**** Given records

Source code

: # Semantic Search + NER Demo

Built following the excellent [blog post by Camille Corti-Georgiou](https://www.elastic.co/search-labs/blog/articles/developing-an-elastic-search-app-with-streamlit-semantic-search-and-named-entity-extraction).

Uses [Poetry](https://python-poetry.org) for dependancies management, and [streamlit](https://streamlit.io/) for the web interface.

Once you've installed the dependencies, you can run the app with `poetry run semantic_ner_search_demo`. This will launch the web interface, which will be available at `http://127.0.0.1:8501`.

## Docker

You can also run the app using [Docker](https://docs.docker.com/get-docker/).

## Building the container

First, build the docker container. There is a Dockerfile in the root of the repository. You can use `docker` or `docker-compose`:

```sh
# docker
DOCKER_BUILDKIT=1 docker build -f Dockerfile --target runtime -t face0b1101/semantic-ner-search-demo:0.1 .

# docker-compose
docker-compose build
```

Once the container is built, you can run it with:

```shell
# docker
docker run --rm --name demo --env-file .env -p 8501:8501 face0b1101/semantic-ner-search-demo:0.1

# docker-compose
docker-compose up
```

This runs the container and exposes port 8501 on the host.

********

| Problem details |
Each line above that carries the string "Dockerfile" has to be returned.

| Reply |
First, build the docker container. There is a Dockerfile in the root of the repository. You can use `docker` or `docker-compose`:
DOCKER_BUILDKIT=1 docker build -f Dockerfile --target runtime -t face0b1101/semantic-ner-search-demo:0.1 .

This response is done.